Segundo a psicoterapeuta, que baseia boa parte de suas metodologias de trabalho na obra de Cida Bento (porém não exclusivamente), o pacto da branquitude poder ser definido como o processo pelo qual se questionam como os benefícios (profissionais, sociais e econômicos) ficam sempre dentro das próprias bolhas de socialização.
Além disso, para Deborah, o grande valor das empresas, que até então não tem um capital racial para que possa integrar pessoas que estejam fora das bolhas sociais, está em admitir que a ignorância no assunto. “Quando a liderança de uma empresa admite que não sabe, ela deixa todo mundo mais confortável para também dizer que não sabe sobre essas questões.
Com o time da Pródigo, ela tem trabalhado na produção da biografia seriada de Anderson Silva, um projeto da Paramount. “Já com metodologia aprovada, eu tenho trabalhado no set de filmagens junto com um time de atores negros que estão contando a história de superação de um homem negro, que aborda temas de racismo e essas são histórias que precisam de muita delicadeza para contar”, explica.
Durante seu período nos Estados Unidos, Deborah foi convidada a dar palestras sobre temas ligados as estruturas raciais no Brasil. Segundo ela, os americanos ainda acreditavam no dito mito da Democracia Racial: um conceito em que é negado a existência do racismo nas terras brasileiras.
Foi nessa hora que ela resolveu trazer para discussão peças e campanhas de marketing que demonstravam como a audiência poderia ser impactada pelos produtos audiovisuais e publicitários. “Eu acredito que é por meio da família, da escola e dos meios de comunicação, especialmente o entretenimento, onde ocorre o impacto na subjetividade dos brasileiros, resultando na alimentação de narrativas de superioridade estética, moral e racial” diz a psicóloga.

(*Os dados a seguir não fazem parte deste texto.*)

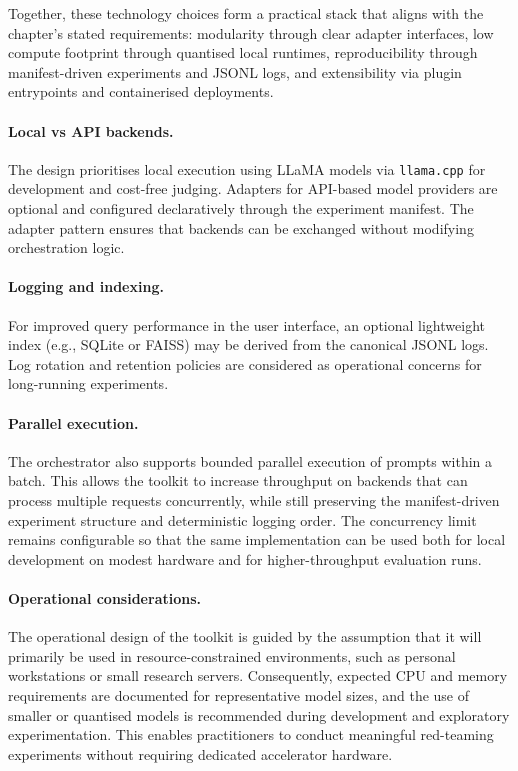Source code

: Together, these technology choices form a practical stack that aligns with the chapter's stated requirements: modularity through clear adapter interfaces, low compute footprint through quantised local runtimes, reproducibility through manifest-driven experiments and JSONL logs, and extensibility via plugin entrypoints and containerised deployments.

\paragraph{Local vs API backends.}
The design prioritises local execution using LLaMA models via \texttt{llama.cpp} for development and cost-free judging.
Adapters for API-based model providers are optional and configured declaratively through the experiment manifest.
The adapter pattern ensures that backends can be exchanged without modifying orchestration logic.

\paragraph{Logging and indexing.}
For improved query performance in the user interface, an optional lightweight index (e.g., SQLite or FAISS) may be derived from the canonical JSONL logs.
Log rotation and retention policies are considered as operational concerns for long-running experiments.

\paragraph{Parallel execution.}
The orchestrator also supports bounded parallel execution of prompts within a batch.
This allows the toolkit to increase throughput on backends that can process multiple requests concurrently, while still preserving the manifest-driven experiment structure and deterministic logging order.
The concurrency limit remains configurable so that the same implementation can be used both for local development on modest hardware and for higher-throughput evaluation runs.

\paragraph{Operational considerations.}
The operational design of the toolkit is guided by the assumption that it will primarily be used in resource-constrained environments, such as personal workstations or small research servers.
Consequently, expected CPU and memory requirements are documented for representative model sizes, and the use of smaller or quantised models is recommended during development and exploratory experimentation.
This enables practitioners to conduct meaningful red-teaming experiments without requiring dedicated accelerator hardware.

“O letramento racial é uma condição de quem produz a propaganda!” Para demonstrar aos americanos os impactos do marketing na manutenção das estruturas racistas, Deborah Medeiros levou a sua audiência nas palestras algumas propagandas. Dentre elas, estava a campanha de 2017 da Dove, que mostrava uma mulher negra vestida de camiseta marrom e que, ao retirar a camiseta tornava-se uma mulher branca.
Para produzir peças que não perpetuem velhas narrativas é preciso que as pessoas envolvidas na produção tenham uma bagagem humanizada das questões de diversidade e inclusão. “Mesmo que tenham esse desejo de ser progressista, as agências sem perceber replicam esses estereótipos na propaganda” afirma Deborah.

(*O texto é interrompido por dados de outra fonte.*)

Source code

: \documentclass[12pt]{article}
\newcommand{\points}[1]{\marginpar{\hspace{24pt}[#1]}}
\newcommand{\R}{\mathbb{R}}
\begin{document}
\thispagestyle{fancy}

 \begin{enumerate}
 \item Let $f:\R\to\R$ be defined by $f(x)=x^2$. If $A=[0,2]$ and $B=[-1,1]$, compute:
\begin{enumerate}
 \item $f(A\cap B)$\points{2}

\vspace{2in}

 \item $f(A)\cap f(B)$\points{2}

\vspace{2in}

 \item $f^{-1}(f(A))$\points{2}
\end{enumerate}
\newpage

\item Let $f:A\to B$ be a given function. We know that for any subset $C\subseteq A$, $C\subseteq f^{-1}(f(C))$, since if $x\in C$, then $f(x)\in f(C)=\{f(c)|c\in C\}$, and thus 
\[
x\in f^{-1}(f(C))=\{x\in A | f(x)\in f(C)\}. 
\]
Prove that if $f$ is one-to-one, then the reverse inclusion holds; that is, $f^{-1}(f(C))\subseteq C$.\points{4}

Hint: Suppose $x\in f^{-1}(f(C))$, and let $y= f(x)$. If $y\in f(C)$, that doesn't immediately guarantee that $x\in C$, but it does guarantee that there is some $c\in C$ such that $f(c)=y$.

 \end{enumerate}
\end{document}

O Grupo de Estudos Multidisciplinares de Ações Afirmativas (GEMAA) faz o levantamento constante de ações voltadas às minorias políticas em várias frentes, inclusive no audiovisual. Os dados do estudo “Diversidade Racial e de Gênero na Publicidade Brasileira das Últimas Três Décadas (1987-2017)” apontam que: pessoas brancas representam quase 80% das pessoas que aparecem em propaganda, enquanto pretos e pardos ficam em, apenas, 16% (tendo 2017 como ano de comparação) das campanhas.
Ainda segundo a pesquisa, apenas 4% das peças monitoradas durante esses trinta anos tinham como protagonistas mulheres pretas e pardas (46% eram representados por homens brancos; 36%, mulheres brancas; 8%; homens pretos ou pardos).
“Enquanto, propusermos o audiovisual e o marketing como um ambiente progressista, é preciso que seus agentes passem por um processo de descolonização do olhar e assumam novas formas de criar, de enquadrar, filmar, iluminar e retratar pessoas negras” diz Deborah.
A parceria entre a profissional e as produtoras surge, portanto, para repensar as estruturas de trabalho tradicionais que envolve desde o estagiário até – e principalmente – às lideranças. “A escuta é algo precioso e raro. A Iconoclast e a Pródigo tiveram essa disposição para escutar e isso fez com que eles conseguissem segurar as minhas provocações – no melhor sentido”.
Mas não é apenas questionando que a Deborah acredita que irá contribuir: ela quer materializar as mudanças e construir caminhos novo e legítimos. “Eles me convidaram para um processo que implica em descolonizar o pensamento das empresas” finaliza.